Machine Learning #2: Regression Models

7 minute read

Linear Regression (OLS)

The terms Linear Regression and Ordinary Least Squares can be used interchangeably as they both fit data by minimizing the sum of square differences between the observed and predicted values.

The input, output, & action spaces are defined $X: \mathbb R^P$, $y: \mathbb R$, $A: \mathbb R$
Assuming $\beta_0$ is the intercept and $x_0 = 1$:

\[\mathscr F = \{\sum_{i=0}^P\beta_ix_i|\beta_i \in \mathbb R \forall _i \}\] \[=\{\beta^Tx|\beta \in \mathbb R^{P+1}\}\]

$\forall$ means ‘for all’, then to find the best $\beta$:

\[\hat \beta = argmin_\beta \hat R(\beta ^T x)\] \[= argmin_\beta \frac1N \sum_{i=1}^N (y^{(i)} - \beta ^ T x^{(i)})\]

Then, the Empirical Risk Minimizer is:

\[\hat f = argmin_{f \in \mathscr F} \hat R(f)\] \[\hat f(x) = \hat \beta ^T x = \sum_{i=0}^P \hat \beta _i x_i\]

These equations are all the same as the definitions, except that the predicted value is represented by $\beta ^ T x^{(i)}$ and the actual value by $y^{(i)}$.

Example: Predicting life satisfaction from GDP & gender

$\beta _0 + \beta _1GDP + \beta _2NumChildren$

Then $x_0 = 1$, $x_1 = GDP$, $x_2 = NumChildren$

Code

The following is Python code to implement the sklearn Linear Regression algorithm.

As this is a continuous function, the performance can be measured using mean squared error.

from sklearn.linear_model import LinearRegression
from sklearn.metrics import mean_squared_error
from sklearn.model_selection import train_test_split

The data is split into training and testing subsets then the model is defined and fit to the training data.

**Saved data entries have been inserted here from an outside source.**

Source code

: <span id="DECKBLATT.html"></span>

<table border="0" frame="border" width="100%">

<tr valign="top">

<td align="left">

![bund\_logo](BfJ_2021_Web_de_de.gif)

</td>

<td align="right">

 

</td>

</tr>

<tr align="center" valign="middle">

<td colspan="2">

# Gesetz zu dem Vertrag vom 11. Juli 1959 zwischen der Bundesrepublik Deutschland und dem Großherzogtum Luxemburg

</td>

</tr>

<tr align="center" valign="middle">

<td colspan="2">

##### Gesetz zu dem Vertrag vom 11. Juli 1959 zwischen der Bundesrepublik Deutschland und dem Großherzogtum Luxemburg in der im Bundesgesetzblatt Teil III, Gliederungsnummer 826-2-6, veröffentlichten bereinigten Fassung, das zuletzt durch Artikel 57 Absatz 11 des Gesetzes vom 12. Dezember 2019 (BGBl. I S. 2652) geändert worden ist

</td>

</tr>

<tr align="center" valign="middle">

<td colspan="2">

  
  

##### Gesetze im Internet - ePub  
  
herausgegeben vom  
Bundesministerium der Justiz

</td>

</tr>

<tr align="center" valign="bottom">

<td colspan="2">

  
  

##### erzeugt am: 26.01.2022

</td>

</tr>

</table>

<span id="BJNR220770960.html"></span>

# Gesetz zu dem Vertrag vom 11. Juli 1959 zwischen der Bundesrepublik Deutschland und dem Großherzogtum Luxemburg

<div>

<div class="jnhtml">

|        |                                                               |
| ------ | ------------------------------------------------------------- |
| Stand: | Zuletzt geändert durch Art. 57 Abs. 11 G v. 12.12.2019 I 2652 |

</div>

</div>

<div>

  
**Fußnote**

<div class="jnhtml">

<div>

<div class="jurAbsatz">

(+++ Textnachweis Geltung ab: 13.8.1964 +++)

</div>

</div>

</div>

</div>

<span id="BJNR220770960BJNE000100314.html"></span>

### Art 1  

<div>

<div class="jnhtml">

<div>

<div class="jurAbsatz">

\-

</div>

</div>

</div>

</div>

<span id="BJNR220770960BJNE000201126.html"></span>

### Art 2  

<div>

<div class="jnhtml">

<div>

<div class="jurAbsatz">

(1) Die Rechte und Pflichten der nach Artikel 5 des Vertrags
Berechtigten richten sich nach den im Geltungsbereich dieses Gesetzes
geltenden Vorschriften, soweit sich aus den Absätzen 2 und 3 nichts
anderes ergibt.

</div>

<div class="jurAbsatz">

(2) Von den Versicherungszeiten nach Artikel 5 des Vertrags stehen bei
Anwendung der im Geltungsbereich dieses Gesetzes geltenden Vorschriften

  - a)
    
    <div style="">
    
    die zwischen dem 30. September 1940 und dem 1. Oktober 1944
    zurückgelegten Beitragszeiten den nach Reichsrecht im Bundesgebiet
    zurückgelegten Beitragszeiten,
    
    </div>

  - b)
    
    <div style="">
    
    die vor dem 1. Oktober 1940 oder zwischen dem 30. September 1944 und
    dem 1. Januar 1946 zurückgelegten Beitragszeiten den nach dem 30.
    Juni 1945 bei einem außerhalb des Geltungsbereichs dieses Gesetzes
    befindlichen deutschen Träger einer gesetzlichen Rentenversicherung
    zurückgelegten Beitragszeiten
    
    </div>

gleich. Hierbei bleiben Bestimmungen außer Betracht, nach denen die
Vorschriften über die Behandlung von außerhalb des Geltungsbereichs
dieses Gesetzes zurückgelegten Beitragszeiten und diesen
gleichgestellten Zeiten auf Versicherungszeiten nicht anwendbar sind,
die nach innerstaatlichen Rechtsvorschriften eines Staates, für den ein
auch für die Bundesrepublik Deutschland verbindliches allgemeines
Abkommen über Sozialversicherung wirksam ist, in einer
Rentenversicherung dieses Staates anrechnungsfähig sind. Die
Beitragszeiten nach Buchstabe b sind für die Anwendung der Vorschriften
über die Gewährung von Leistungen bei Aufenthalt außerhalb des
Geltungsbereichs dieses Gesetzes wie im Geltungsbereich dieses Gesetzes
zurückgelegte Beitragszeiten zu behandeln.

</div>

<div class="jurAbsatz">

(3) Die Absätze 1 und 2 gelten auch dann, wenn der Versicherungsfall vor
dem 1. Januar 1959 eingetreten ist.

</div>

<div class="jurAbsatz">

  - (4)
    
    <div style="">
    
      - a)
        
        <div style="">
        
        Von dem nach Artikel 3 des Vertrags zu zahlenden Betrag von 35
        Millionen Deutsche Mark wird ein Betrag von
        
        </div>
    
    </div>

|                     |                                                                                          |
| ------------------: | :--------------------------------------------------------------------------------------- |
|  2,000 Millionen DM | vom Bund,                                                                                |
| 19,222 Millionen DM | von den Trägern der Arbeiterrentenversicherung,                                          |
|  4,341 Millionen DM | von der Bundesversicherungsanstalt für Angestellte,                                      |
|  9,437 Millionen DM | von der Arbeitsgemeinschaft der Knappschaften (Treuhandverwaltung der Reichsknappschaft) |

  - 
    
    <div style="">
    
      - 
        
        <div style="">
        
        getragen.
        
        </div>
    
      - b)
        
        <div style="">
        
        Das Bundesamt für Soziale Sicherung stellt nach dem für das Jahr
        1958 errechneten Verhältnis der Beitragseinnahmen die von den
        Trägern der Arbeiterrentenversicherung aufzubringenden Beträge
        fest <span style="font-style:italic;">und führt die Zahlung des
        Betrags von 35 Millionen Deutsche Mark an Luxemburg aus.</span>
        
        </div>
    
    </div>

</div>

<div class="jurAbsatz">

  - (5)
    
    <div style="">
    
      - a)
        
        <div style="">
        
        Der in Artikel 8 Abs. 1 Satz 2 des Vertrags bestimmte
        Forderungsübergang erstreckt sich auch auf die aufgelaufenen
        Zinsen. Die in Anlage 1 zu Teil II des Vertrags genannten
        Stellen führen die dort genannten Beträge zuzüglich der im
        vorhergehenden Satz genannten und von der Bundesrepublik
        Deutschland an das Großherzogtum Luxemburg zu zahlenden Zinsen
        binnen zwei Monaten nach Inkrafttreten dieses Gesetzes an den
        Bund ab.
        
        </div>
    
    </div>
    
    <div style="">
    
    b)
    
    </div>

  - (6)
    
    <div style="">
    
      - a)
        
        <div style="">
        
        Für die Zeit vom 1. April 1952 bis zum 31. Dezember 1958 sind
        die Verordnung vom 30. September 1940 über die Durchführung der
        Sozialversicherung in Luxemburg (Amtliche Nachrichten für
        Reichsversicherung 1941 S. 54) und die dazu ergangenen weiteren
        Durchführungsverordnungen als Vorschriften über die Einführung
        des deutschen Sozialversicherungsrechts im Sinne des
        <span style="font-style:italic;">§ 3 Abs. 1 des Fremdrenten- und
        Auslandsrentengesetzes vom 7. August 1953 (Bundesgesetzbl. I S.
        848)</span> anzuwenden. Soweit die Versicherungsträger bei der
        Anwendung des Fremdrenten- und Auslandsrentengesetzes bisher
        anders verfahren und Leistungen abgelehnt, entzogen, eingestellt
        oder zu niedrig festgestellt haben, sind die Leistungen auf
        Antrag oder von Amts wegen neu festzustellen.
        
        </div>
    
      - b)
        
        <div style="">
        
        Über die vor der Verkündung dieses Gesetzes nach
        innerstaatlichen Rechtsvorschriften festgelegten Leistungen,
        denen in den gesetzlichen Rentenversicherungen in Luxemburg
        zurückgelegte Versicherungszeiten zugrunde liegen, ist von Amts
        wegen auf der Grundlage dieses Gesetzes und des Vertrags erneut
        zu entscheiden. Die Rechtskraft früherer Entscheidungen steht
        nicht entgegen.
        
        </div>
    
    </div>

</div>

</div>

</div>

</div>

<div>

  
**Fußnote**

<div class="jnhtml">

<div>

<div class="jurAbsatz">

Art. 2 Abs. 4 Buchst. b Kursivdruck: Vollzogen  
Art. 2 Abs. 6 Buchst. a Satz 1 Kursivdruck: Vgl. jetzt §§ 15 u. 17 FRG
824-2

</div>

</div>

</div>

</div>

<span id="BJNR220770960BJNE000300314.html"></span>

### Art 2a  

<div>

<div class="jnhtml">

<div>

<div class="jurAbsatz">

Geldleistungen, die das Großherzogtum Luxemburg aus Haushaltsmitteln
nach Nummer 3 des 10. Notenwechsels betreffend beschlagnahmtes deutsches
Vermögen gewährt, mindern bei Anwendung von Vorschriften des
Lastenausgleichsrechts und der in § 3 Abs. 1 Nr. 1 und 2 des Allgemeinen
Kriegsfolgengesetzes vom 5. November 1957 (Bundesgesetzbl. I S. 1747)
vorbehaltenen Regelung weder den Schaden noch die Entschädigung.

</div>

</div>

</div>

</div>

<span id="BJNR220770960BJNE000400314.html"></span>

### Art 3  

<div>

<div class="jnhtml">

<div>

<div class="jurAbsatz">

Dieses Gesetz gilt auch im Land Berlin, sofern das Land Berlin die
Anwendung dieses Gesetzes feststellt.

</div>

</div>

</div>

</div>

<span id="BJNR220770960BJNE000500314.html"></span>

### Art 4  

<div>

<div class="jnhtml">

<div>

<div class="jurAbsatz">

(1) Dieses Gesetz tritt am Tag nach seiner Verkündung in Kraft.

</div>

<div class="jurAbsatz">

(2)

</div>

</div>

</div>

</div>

train, test = train_test_split(data, test_size = 0.2, random_state = 1)

model = LinearRegression()
model.fit(train[['inputs']], train['y'])

A linear regression model has intercept and coefficient attributes that can be found using .intercept_ and .coef_.

print('Intercept: {}, Coefficient: {}'.format(model.intercept_, model.coef_))

A column of predicted values is added to the test dataset

test['y_pred'] = model.predict(test[['inputs']])

We can get the MSE of the predictions.

print(mean_squared_error(test['y'], test['y_pred']))

We can plot the actual values against the predicted values to get a visual idea of performance.

import matplotlib.pyplot as plt

fig, ax = plt.subplots(figsize=(20,20))
ax.scatter(test['inputs'], test['y'], s=100, label='actual')
ax.scatter(test['inputs'], test['y_pred'], s=100, c='r', label='prediction')
ax.legend()

Logistic Regression

Despite its name, logistic regression is not regression, it is actually used for binary classification. This is the same as giving the probability that y=1 for each case of x:

\[\hat f(x) = P(y=1|X=x)\]

Spaces

$X = \mathbb R^P$
$y = {0,1}$ (Only 0 or 1)
$A = (0,1)$ (Any no. from 0-1)

Sigmoid Function

The sigmoid function is used as a means of normalization for logistic regression (and neural networks) as it maps numbers in $\mathbb R$ to the open interval (0,1). As x gets larger sigmoid(x) tends to 1, as x gets smaller it tends to 0 but will never be exactly either 0 or 1.

\[\sigma (x) = \frac1{1+ e^{-x}}\]

We assume $x_0=1$ so $\beta _0$ is the intercept term. P is the number of predictors (+1 is for the $\beta _0$ term). Then the hypothesis space is defined:

\[\mathscr F = \{sigmoid(\beta ^T x) | \beta \in \mathbb R ^ {P+1}\}\]

Loss Function

The loss function for logistic regression is the log loss:

\[L(y, \hat y) = -(ylog(\hat y) + (1-y)log(1- \hat y))\]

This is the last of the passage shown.